They stared at a red light, and waited, then crossed the street.

“I don’t like happy people,” Andrew said. “They’re already happy; they don’t need to be liked.”

“Wow, so selfless,” Mark said. “You’re a saint. I commend your selflessness. Amazing.”

“Sometimes you get sarcastic like that,” Andrew said. “It’s good. How can you be that sarcastic and still sincerely enjoy Batman?”

“Because I’m not a snob.”

“Oh.”

There was a dark alleyway and Andrew saw an alien, behind which was a moose.

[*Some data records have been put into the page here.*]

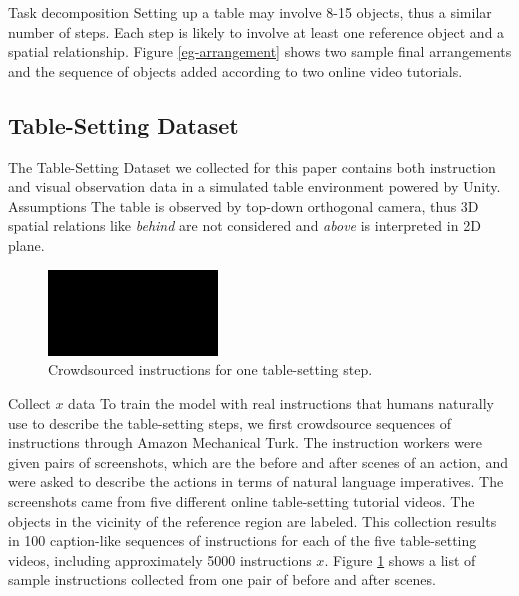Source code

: \documentclass[conference]{IEEEtran}
\begin{document}
\color{red} Task decomposition \color{black} Setting up a table may involve 8-15 objects, thus a similar number of steps. Each step is likely to involve at least one reference object and a spatial relationship. Figure \ref{eg-arrangement} shows two sample final arrangements and the sequence of objects added according to two online video tutorials. 


\subsection{Table-Setting Dataset}

The Table-Setting Dataset we collected for this paper contains both instruction and visual observation data in a simulated table environment powered by Unity. \color{red} Assumptions \color{black} The table is observed by top-down orthogonal camera, thus 3D spatial relations like \textit{behind} are not considered and \textit{above} is interpreted in 2D plane. 

\begin{figure}[h]
\begin{center}
\includegraphics[width=0.40\textwidth]{sample}
\end{center}
\caption{Crowdsourced instructions for one table-setting step.}
\label{eg-instructions}
\end{figure}

\color{red} Collect $x$ data \color{black} To train the model with real instructions that humans naturally use to describe the table-setting steps, we first crowdsource sequences of instructions through Amazon Mechanical Turk. The instruction workers were given pairs of screenshots, which are the before and after scenes of an action, and were asked to describe the actions in terms of natural language imperatives. The screenshots came from five different online table-setting tutorial videos. The objects in the vicinity of the reference region are labeled. This collection results in 100 caption-like sequences of instructions for each of the five table-setting videos, including approximately 5000 instructions $x$. Figure \ref{eg-instructions} shows a list of sample instructions collected from one pair of before and after scenes.
\end{document}
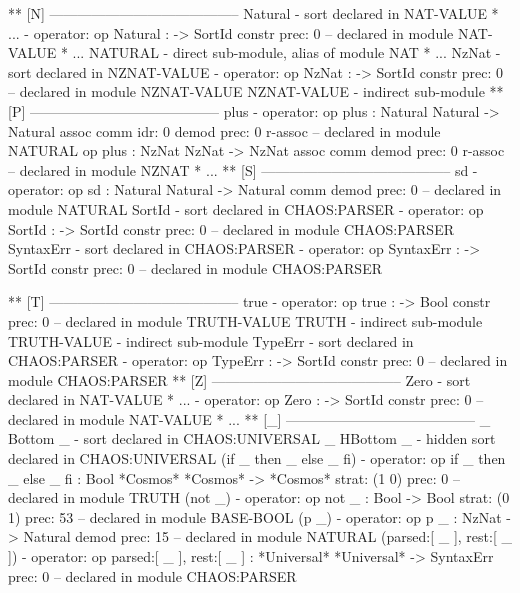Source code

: \documentclass[a4paper,oneside,10pt]{memoir}
\newenvironment{vvtm}%
{\parskip=0pt\lineskip=0pt\begin{center}\begin{minipage}{0.8\textwidth}\begin{snugshade}}%
  {\end{snugshade}\end{minipage}\end{center}}
\begin{document}
\begin{vvtm}
\begin{examplev}
** [N] -----------------------------------------
Natural   
  - sort declared in NAT-VALUE * { ... }
  - operator:
    op Natural : -> SortId { constr prec: 0 }
        -- declared in module NAT-VALUE * { ... }
NATURAL   
  - direct sub-module, alias of module NAT *{  ...  }
NzNat     
  - sort declared in NZNAT-VALUE
  - operator:
    op NzNat : -> SortId { constr prec: 0 }
        -- declared in module NZNAT-VALUE
NZNAT-VALUE 
  - indirect sub-module
** [P] -----------------------------------------
plus      
  - operator:
    op plus : Natural Natural -> Natural { assoc comm idr: 0 demod
                                           prec: 0 r-assoc }
        -- declared in module NATURAL
    op plus : NzNat NzNat -> NzNat { assoc comm demod prec: 0 r-assoc }
        -- declared in module NZNAT * { ... }
** [S] -----------------------------------------
sd        
  - operator:
    op sd : Natural Natural -> Natural { comm demod prec: 0 }
        -- declared in module NATURAL
SortId    
  - sort declared in CHAOS:PARSER
  - operator:
    op SortId : -> SortId { constr prec: 0 }
        -- declared in module CHAOS:PARSER
SyntaxErr 
  - sort declared in CHAOS:PARSER
  - operator:
    op SyntaxErr : -> SortId { constr prec: 0 }
        -- declared in module CHAOS:PARSER
\end{examplev}
\end{vvtm}
\begin{vvtm}
\begin{examplev}
** [T] -----------------------------------------
true      
  - operator:
    op true : -> Bool { constr prec: 0 }
        -- declared in module TRUTH-VALUE
TRUTH     
  - indirect sub-module
TRUTH-VALUE 
  - indirect sub-module
TypeErr   
  - sort declared in CHAOS:PARSER
  - operator:
    op TypeErr : -> SortId { constr prec: 0 }
        -- declared in module CHAOS:PARSER
** [Z] -----------------------------------------
Zero      
  - sort declared in NAT-VALUE * { ... }
  - operator:
    op Zero : -> SortId { constr prec: 0 }
        -- declared in module NAT-VALUE * { ... }
** [_] -----------------------------------------
_ Bottom _ 
  - sort declared in CHAOS:UNIVERSAL
_ HBottom _ 
  - hidden sort declared in CHAOS:UNIVERSAL
(if _ then _ else _ fi) 
  - operator:
    op if _ then _ else _ fi : Bool *Cosmos* *Cosmos* -> *Cosmos* { strat: (1 0)
                                                                    prec: 0
                                                                    }
        -- declared in module TRUTH
(not _)   
  - operator:
    op not _ : Bool -> Bool { strat: (0 1) prec: 53 }
        -- declared in module BASE-BOOL
(p _)     
  - operator:
    op p _ : NzNat -> Natural { demod prec: 15 }
        -- declared in module NATURAL
(parsed:[ _ ], rest:[ _ ]) 
  - operator:
    op parsed:[ _ ], rest:[ _ ] : *Universal* *Universal* -> SyntaxErr
                                  { prec: 0 }
        -- declared in module CHAOS:PARSER
\end{examplev}
\end{vvtm}
\end{document}
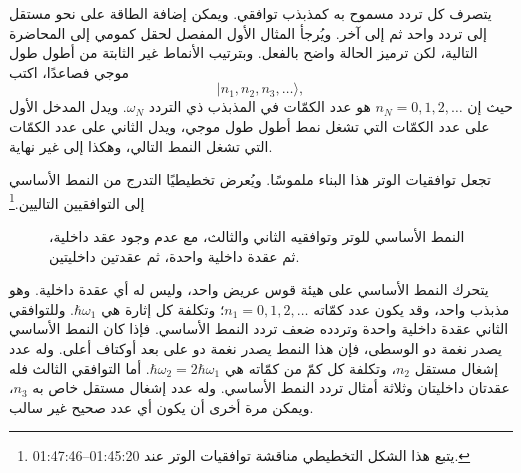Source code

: يتصرف كل تردد مسموح به كمذبذب توافقي. ويمكن إضافة الطاقة على نحو مستقل إلى تردد واحد ثم إلى آخر. ويُرجأ المثال الأول المفصل لحقل كمومي إلى المحاضرة التالية، لكن ترميز الحالة واضح بالفعل. وبترتيب الأنماط غير الثابتة من أطول طول موجي فصاعدًا، اكتب
\begin{equation}
|n_1,n_2,n_3,\ldots\rangle,
\end{equation}
حيث إن \(n_N=0,1,2,\ldots\) هو عدد الكمّات في المذبذب ذي التردد \(\omega_N\). ويدل المدخل الأول على عدد الكمّات التي تشغل نمط أطول طول موجي، ويدل الثاني على عدد الكمّات التي تشغل النمط التالي، وهكذا إلى غير نهاية.

تجعل توافقيات الوتر هذا البناء ملموسًا. ويُعرض تخطيطيًا التدرج من النمط الأساسي إلى التوافقيين التاليين.\footnote{يتبع هذا الشكل التخطيطي مناقشة توافقيات الوتر عند 01:45:20--01:47:46.}

\begin{figure}[t]
\centering
{}
\caption{النمط الأساسي للوتر وتوافقيه الثاني والثالث، مع عدم وجود عقد داخلية، ثم عقدة داخلية واحدة، ثم عقدتين داخليتين.}
\end{figure}

يتحرك النمط الأساسي على هيئة قوس عريض واحد، وليس له أي عقدة داخلية. وهو مذبذب واحد، وقد يكون عدد كمّاته \(n_1=0,1,2,\ldots\)؛ وتكلفة كل إثارة هي \(\hbar\omega_1\). وللتوافقي الثاني عقدة داخلية واحدة وتردده ضعف تردد النمط الأساسي. فإذا كان النمط الأساسي يصدر نغمة دو الوسطى، فإن هذا النمط يصدر نغمة دو على بعد أوكتاف أعلى. وله عدد إشغال مستقل \(n_2\)، وتكلفة كل كمّ من كمّاته هي \(\hbar\omega_2=2\hbar\omega_1\). أما التوافقي الثالث فله عقدتان داخليتان وثلاثة أمثال تردد النمط الأساسي. وله عدد إشغال مستقل خاص به \(n_3\)، ويمكن مرة أخرى أن يكون أي عدد صحيح غير سالب.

A bear pushed Mark and Andrew into the dark alleyway.

“Watch,” the bear said.

The bear disappeared and appeared three feet to the left.

“What did I just do?” the bear said.

“Teleport,” Mark said.

The bear disappeared and appeared one foot above the ground and dropped to the ground and bent at the knees a little.

The bear disappeared and appeared laying on its back.

The bear disappeared and appeared standing five feet away.

“I’m bored,” the bear said. “I’m teleporting.”

The bear walked to Mark.

The bear shoved Mark’s shoulder a little.

“I’m bored,” the bear said.

Mark took out a twenty-dollar-bill and held it at the bear.

The bear stared at Andrew.

“I’m bored too,” Andrew said.

The bear disappeared.

Something bumped into Andrew from behind.

Andrew turned around.

The alien.

Andrew ran away.

He walked in a deli and bought carrot juice.

Mark walked up to Andrew.

“Hey,” Mark said, and looked at Andrew’s face, then quickly to the side of Andrew’s face; lately he always looked to the side a little. “Are you hungry?”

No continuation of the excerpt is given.